All of the data must be written out verbatim, with pictures excluded.

═══ Data ═══

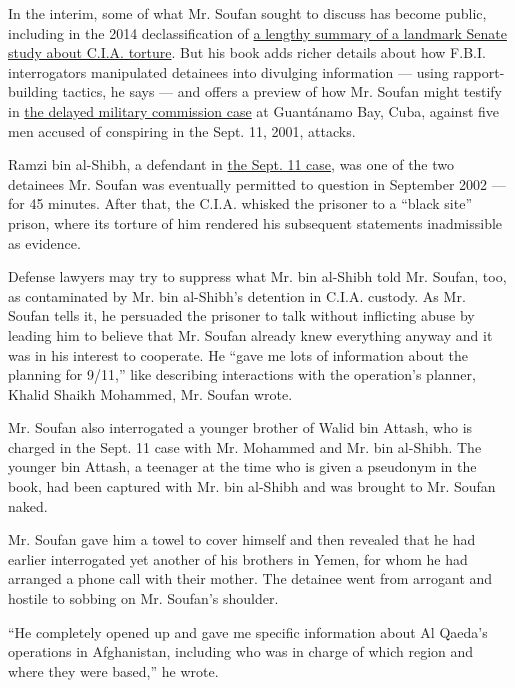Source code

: In the interim, some of what Mr. Soufan sought to discuss has become
public, including in the 2014 declassification of
\href{https://www.nytimes3xbfgragh.onion/interactive/2014/12/09/world/cia-torture-report-document.html}{a
lengthy summary of a landmark Senate study about C.I.A. torture}. But
his book adds richer details about how F.B.I. interrogators manipulated
detainees into divulging information --- using rapport-building tactics,
he says --- and offers a preview of how Mr. Soufan might testify in
\href{https://www.nytimes3xbfgragh.onion/2020/04/17/us/politics/911-trial-guantanamo.html}{the
delayed military commission case} at Guantánamo Bay, Cuba, against five
men accused of conspiring in the Sept. 11, 2001, attacks.

Ramzi bin al-Shibh, a defendant in
\href{https://www.nytimes3xbfgragh.onion/2020/02/03/us/politics/september-11-trial-guantanamo-bay.html}{the
Sept. 11 case}, was one of the two detainees Mr. Soufan was eventually
permitted to question in September 2002 --- for 45 minutes. After that,
the C.I.A. whisked the prisoner to a ``black site'' prison, where its
torture of him rendered his subsequent statements inadmissible as
evidence.

Defense lawyers may try to suppress what Mr. bin al-Shibh told Mr.
Soufan, too, as contaminated by Mr. bin al-Shibh's detention in C.I.A.
custody. As Mr. Soufan tells it, he persuaded the prisoner to talk
without inflicting abuse by leading him to believe that Mr. Soufan
already knew everything anyway and it was in his interest to cooperate.
He ``gave me lots of information about the planning for 9/11,'' like
describing interactions with the operation's planner, Khalid Shaikh
Mohammed, Mr. Soufan wrote.

Mr. Soufan also interrogated a younger brother of Walid bin Attash, who
is charged in the Sept. 11 case with Mr. Mohammed and Mr. bin al-Shibh.
The younger bin Attash, a teenager at the time who is given a pseudonym
in the book, had been captured with Mr. bin al-Shibh and was brought to
Mr. Soufan naked.

Mr. Soufan gave him a towel to cover himself and then revealed that he
had earlier interrogated yet another of his brothers in Yemen, for whom
he had arranged a phone call with their mother. The detainee went from
arrogant and hostile to sobbing on Mr. Soufan's shoulder.

``He completely opened up and gave me specific information about Al
Qaeda's operations in Afghanistan, including who was in charge of which
region and where they were based,'' he wrote.

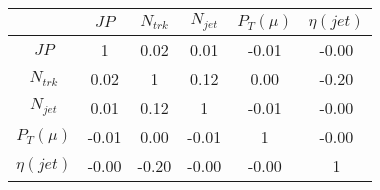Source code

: \begin{tabular}{|c|c|c|c|c|c|} 
\hline
 & $JP$ & $N_{trk}$ & $N_{jet}$ & $P_{T} (\mu)$ & $\eta (jet)$ \\ \hline
$JP$ & 1 & 0.02 & 0.01 & -0.01 & -0.00 \\
$N_{trk}$ & 0.02 & 1 & 0.12 & 0.00 & -0.20 \\
$N_{jet}$ & 0.01 & 0.12 & 1 & -0.01 & -0.00 \\
$P_{T} (\mu)$ & -0.01 & 0.00 & -0.01 & 1 & -0.00 \\
$\eta (jet)$ & -0.00 & -0.20 & -0.00 & -0.00 & 1 \\
\hline 
\end{tabular} 



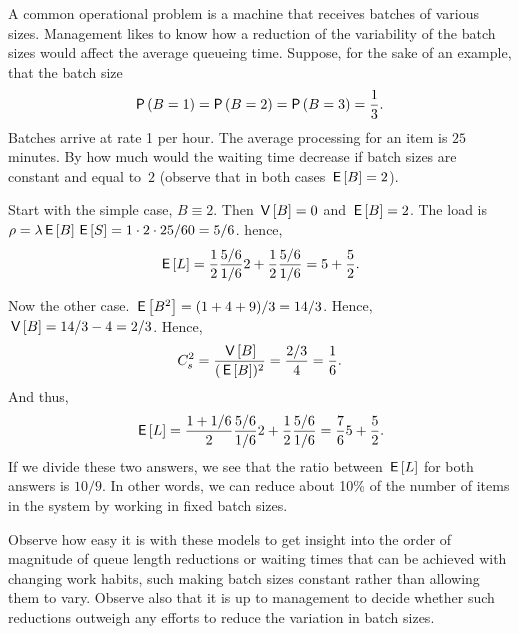 \begin{exercise}
  A common operational problem is a machine that receives batches of
  various sizes. Management likes to know how a reduction of the
  variability of the batch sizes would affect the average queueing time.
  Suppose, for the sake of an example, that the batch size 
  \begin{equation*}
    \P{B=1} = \P{B=2} = \P{B=3} = \frac 13.
  \end{equation*}
  Batches arrive at rate 1 per hour. The average processing for an
  item is $25$ minutes.  By how much would the waiting time decrease if
  batch sizes are constant and equal to~$2$ (observe that in both cases $\,\mathsf{E}\left[B\right] =2$).
  \begin{solution}
    Start with the simple case, $B\equiv 2$. Then $\,\mathsf{V}\left[B\right]=0$ and
    $\,\mathsf{E}\left[B\right] = 2$. The load is $\rho=\lambda \,\mathsf{E}\left[B\right] \,\mathsf{E}\left[S\right] = 1\cdot 2 \cdot 25/60 = 5/6$.  hence,
    \begin{equation*}
      \,\mathsf{E}\left[L\right] = \frac 12 \frac{5/6}{1/6} 2 + \frac 12 \frac{5/6}{1/6} = 5 + \frac52.
    \end{equation*}

Now the other case. $\,\mathsf{E}\left[B^2\right] = (1+4+9)/3 = 14/3$. Hence, $\,\mathsf{V}\left[B\right]=14/3 - 4=2/3$. Hence, 
\begin{equation*}
C_s^2=\frac{\,\mathsf{V}\left[B\right]}{(\,\mathsf{E}\left[B\right])^2} = \frac{2/3}4 = \frac 16.
\end{equation*}
And thus, 
    \begin{equation*}
      \,\mathsf{E}\left[L\right] = \frac {1+1/6}2 \frac{5/6}{1/6} 2 + \frac 12 \frac{5/6}{1/6} = \frac76 5 + \frac 52.
    \end{equation*}
    If we divide these two answers, we see that the ratio between
    $\,\mathsf{E}\left[L\right]$ for both answers is $10/9$. In other words, we can
    reduce about 10\% of the number of items in the system by working
    in fixed batch sizes. 
  \end{solution}
\end{exercise}

Observe how easy it is with these models to get insight into the order
of magnitude of queue length reductions or waiting times that can be
achieved with changing work habits, such making batch sizes constant
rather than allowing them to vary. Observe also that it is up to
management to decide whether such reductions outweigh any efforts to
reduce the variation in batch sizes.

═══

> [Response box]
Source code

: In the interim, some of what Mr. Soufan sought to discuss has become
public, including in the 2014 declassification of
\href{https://www.nytimes3xbfgragh.onion/interactive/2014/12/09/world/cia-torture-report-document.html}{a
lengthy summary of a landmark Senate study about C.I.A. torture}. But
his book adds richer details about how F.B.I. interrogators manipulated
detainees into divulging information --- using rapport-building tactics,
he says --- and offers a preview of how Mr. Soufan might testify in
\href{https://www.nytimes3xbfgragh.onion/2020/04/17/us/politics/911-trial-guantanamo.html}{the
delayed military commission case} at Guantánamo Bay, Cuba, against five
men accused of conspiring in the Sept. 11, 2001, attacks.

Ramzi bin al-Shibh, a defendant in
\href{https://www.nytimes3xbfgragh.onion/2020/02/03/us/politics/september-11-trial-guantanamo-bay.html}{the
Sept. 11 case}, was one of the two detainees Mr. Soufan was eventually
permitted to question in September 2002 --- for 45 minutes. After that,
the C.I.A. whisked the prisoner to a ``black site'' prison, where its
torture of him rendered his subsequent statements inadmissible as
evidence.

Defense lawyers may try to suppress what Mr. bin al-Shibh told Mr.
Soufan, too, as contaminated by Mr. bin al-Shibh's detention in C.I.A.
custody. As Mr. Soufan tells it, he persuaded the prisoner to talk
without inflicting abuse by leading him to believe that Mr. Soufan
already knew everything anyway and it was in his interest to cooperate.
He ``gave me lots of information about the planning for 9/11,'' like
describing interactions with the operation's planner, Khalid Shaikh
Mohammed, Mr. Soufan wrote.

Mr. Soufan also interrogated a younger brother of Walid bin Attash, who
is charged in the Sept. 11 case with Mr. Mohammed and Mr. bin al-Shibh.
The younger bin Attash, a teenager at the time who is given a pseudonym
in the book, had been captured with Mr. bin al-Shibh and was brought to
Mr. Soufan naked.

Mr. Soufan gave him a towel to cover himself and then revealed that he
had earlier interrogated yet another of his brothers in Yemen, for whom
he had arranged a phone call with their mother. The detainee went from
arrogant and hostile to sobbing on Mr. Soufan's shoulder.

``He completely opened up and gave me specific information about Al
Qaeda's operations in Afghanistan, including who was in charge of which
region and where they were based,'' he wrote.

Source code

: \begin{tabular}{|c|c|c|c|c|c|} 
\hline
 & $JP$ & $N_{trk}$ & $N_{jet}$ & $P_{T} (\mu)$ & $\eta (jet)$ \\ \hline
$JP$ & 1 & 0.02 & 0.01 & -0.01 & -0.00 \\
$N_{trk}$ & 0.02 & 1 & 0.12 & 0.00 & -0.20 \\
$N_{jet}$ & 0.01 & 0.12 & 1 & -0.01 & -0.00 \\
$P_{T} (\mu)$ & -0.01 & 0.00 & -0.01 & 1 & -0.00 \\
$\eta (jet)$ & -0.00 & -0.20 & -0.00 & -0.00 & 1 \\
\hline 
\end{tabular} 



 \begin{exercise}
  A common operational problem is a machine that receives batches of
  various sizes. Management likes to know how a reduction of the
  variability of the batch sizes would affect the average queueing time.
  Suppose, for the sake of an example, that the batch size 
  \begin{equation*}
    \P{B=1} = \P{B=2} = \P{B=3} = \frac 13.
  \end{equation*}
  Batches arrive at rate 1 per hour. The average processing for an
  item is $25$ minutes.  By how much would the waiting time decrease if
  batch sizes are constant and equal to~$2$ (observe that in both cases $\,\mathsf{E}\left[B\right] =2$).
  \begin{solution}
    Start with the simple case, $B\equiv 2$. Then $\,\mathsf{V}\left[B\right]=0$ and
    $\,\mathsf{E}\left[B\right] = 2$. The load is $\rho=\lambda \,\mathsf{E}\left[B\right] \,\mathsf{E}\left[S\right] = 1\cdot 2 \cdot 25/60 = 5/6$.  hence,
    \begin{equation*}
      \,\mathsf{E}\left[L\right] = \frac 12 \frac{5/6}{1/6} 2 + \frac 12 \frac{5/6}{1/6} = 5 + \frac52.
    \end{equation*}

Now the other case. $\,\mathsf{E}\left[B^2\right] = (1+4+9)/3 = 14/3$. Hence, $\,\mathsf{V}\left[B\right]=14/3 - 4=2/3$. Hence, 
\begin{equation*}
C_s^2=\frac{\,\mathsf{V}\left[B\right]}{(\,\mathsf{E}\left[B\right])^2} = \frac{2/3}4 = \frac 16.
\end{equation*}
And thus, 
    \begin{equation*}
      \,\mathsf{E}\left[L\right] = \frac {1+1/6}2 \frac{5/6}{1/6} 2 + \frac 12 \frac{5/6}{1/6} = \frac76 5 + \frac 52.
    \end{equation*}
    If we divide these two answers, we see that the ratio between
    $\,\mathsf{E}\left[L\right]$ for both answers is $10/9$. In other words, we can
    reduce about 10\% of the number of items in the system by working
    in fixed batch sizes. 
  \end{solution}
\end{exercise}

Observe how easy it is with these models to get insight into the order
of magnitude of queue length reductions or waiting times that can be
achieved with changing work habits, such making batch sizes constant
rather than allowing them to vary. Observe also that it is up to
management to decide whether such reductions outweigh any efforts to
reduce the variation in batch sizes.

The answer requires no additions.